Review – The Evil Within

The Evil Within é um jogo do estilo terror/sobrevivência produzido pela Tango Gameworks e publicado pela Bethesda Software, ele possui suporte para Windows, PS4 e Xbox One, lançado em outubro de 2014. Esse é os dados técnicos simplificado desse jogo.

Como sempre, esse artigo pode conter informações sobre a história(lore), jogabilidade, segredos e entre outros. Por consequência alterar a experiência e visão que o jogador pode ter com o jogo. Caso não queria correr o risco, favor não continuar a leitura desse texto.

Comentários gerais

The Evil Within como comentado é um jogo de terror, ele tem como ideia ser uma espécie de sucessor espiritual do estilo de jogo proposto por Silent Hill no passado, ou seja, poucas/nenhuma arma, mapas relativamente grandes, e você não ter menor ideia do que está atrás de você ou porquê isso ocorreu.
Eu não sou um dos maiores fãs de jogos de terror, considerando que sou meio fraco para esse tipo de jogo. Não tive saco ou estomago para terminar slender man. Por essas razões posso não ser uma das melhores pessoas para analisar esse tipo de jogo.

Gráficos/OST(SoundTrack)

Os gráficos no começo do jogo são relativamente impressionantes, principalmente nos eventos de água e como as coisas queimam. Em contra partida, os gráficos dos monstros e do sangue espalhado pelo cenário são horríveis. A movimentação e interação com os itens está na média do esperado, não há muitos tipos de itens, então não há muito o que se confundir.

A soundtrack é mediana, não senti como ela alterou o desenvolvimento do jogo ou coisas do tipo, ela é boa para ser escutada, mas não altera a experiência em boa parte do jogo. Talvez em momentos de tesão, quando a música se torna mais pesada, mas no geral não.

Jogabilidade

O foco principal do jogo, ou sua inovação, talvez seja a possibilidade de evoluir algumas habilidades do personagem, como o dano das armas, velocidade de recarga, quantidade de balas que pode ser carregado e entre outros. Problema disso, até onde eu me recordo no modo de jogo do Silent Hill isso não é possível.

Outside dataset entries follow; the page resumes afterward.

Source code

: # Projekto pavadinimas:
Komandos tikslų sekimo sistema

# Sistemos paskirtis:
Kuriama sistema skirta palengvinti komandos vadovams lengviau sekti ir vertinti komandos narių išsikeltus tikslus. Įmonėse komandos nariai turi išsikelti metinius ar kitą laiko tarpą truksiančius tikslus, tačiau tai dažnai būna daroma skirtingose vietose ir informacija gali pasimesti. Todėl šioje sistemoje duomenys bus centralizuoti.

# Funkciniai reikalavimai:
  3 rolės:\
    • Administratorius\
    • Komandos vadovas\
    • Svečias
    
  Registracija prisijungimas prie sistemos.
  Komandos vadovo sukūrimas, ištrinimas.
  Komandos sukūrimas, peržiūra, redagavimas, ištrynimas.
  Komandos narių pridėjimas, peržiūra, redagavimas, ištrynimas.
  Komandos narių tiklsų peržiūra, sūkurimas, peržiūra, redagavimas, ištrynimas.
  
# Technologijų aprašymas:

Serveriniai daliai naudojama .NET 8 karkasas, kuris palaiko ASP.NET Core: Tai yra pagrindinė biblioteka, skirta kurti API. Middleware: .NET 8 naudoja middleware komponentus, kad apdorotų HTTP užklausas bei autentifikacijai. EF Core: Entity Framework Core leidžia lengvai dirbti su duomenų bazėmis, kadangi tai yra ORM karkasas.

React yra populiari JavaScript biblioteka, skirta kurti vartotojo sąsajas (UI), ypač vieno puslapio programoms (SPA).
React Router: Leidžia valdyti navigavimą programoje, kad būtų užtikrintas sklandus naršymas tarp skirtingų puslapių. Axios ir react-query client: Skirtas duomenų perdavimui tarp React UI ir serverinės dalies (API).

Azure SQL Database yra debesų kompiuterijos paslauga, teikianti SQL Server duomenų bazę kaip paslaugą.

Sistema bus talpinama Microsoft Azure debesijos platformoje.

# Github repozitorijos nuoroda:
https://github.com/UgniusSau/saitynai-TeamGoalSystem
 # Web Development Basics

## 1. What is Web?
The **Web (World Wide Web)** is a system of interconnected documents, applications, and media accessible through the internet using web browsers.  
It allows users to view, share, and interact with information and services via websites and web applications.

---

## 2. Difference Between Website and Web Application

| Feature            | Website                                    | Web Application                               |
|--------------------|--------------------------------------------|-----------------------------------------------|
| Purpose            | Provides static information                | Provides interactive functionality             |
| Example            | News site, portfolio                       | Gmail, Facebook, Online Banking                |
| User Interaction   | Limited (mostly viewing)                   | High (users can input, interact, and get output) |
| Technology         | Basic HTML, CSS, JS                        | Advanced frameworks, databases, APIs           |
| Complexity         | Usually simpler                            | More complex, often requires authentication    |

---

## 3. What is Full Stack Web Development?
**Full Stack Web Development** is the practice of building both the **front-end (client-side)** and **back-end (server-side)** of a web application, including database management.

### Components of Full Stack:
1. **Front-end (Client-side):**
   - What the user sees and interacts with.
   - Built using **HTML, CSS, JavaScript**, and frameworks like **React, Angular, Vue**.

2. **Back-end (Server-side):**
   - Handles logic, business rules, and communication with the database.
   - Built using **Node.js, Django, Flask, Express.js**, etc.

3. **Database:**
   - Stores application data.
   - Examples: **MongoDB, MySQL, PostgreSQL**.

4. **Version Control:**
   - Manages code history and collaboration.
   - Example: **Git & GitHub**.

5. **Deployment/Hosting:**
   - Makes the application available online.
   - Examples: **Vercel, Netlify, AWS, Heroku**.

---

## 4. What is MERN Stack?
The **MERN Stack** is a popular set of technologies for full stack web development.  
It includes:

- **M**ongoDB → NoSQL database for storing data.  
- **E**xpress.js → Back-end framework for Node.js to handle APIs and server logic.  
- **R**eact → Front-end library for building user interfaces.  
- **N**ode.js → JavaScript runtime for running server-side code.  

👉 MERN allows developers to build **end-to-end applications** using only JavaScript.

Não me incomodou, mas é necessário comentar.
Resto do jogo parece uma jogabilidade bem comum aos jogos que temos hoje em dia. Se eu tivesse que comparar com algum jogo seria com o “The Last of Us”.

Considerações finais

Mesmo não sendo um jogo que tenha me empolgado, ele parece ser um jogo OK, para quem gosta desse tipo de jogo pode ser uma boa ideia comprar ele, mas não espere uma grande experiência que vai lhe impressionar. O meio de jogo provavelmente vai começar a ficar enrolado e você não vai curtir.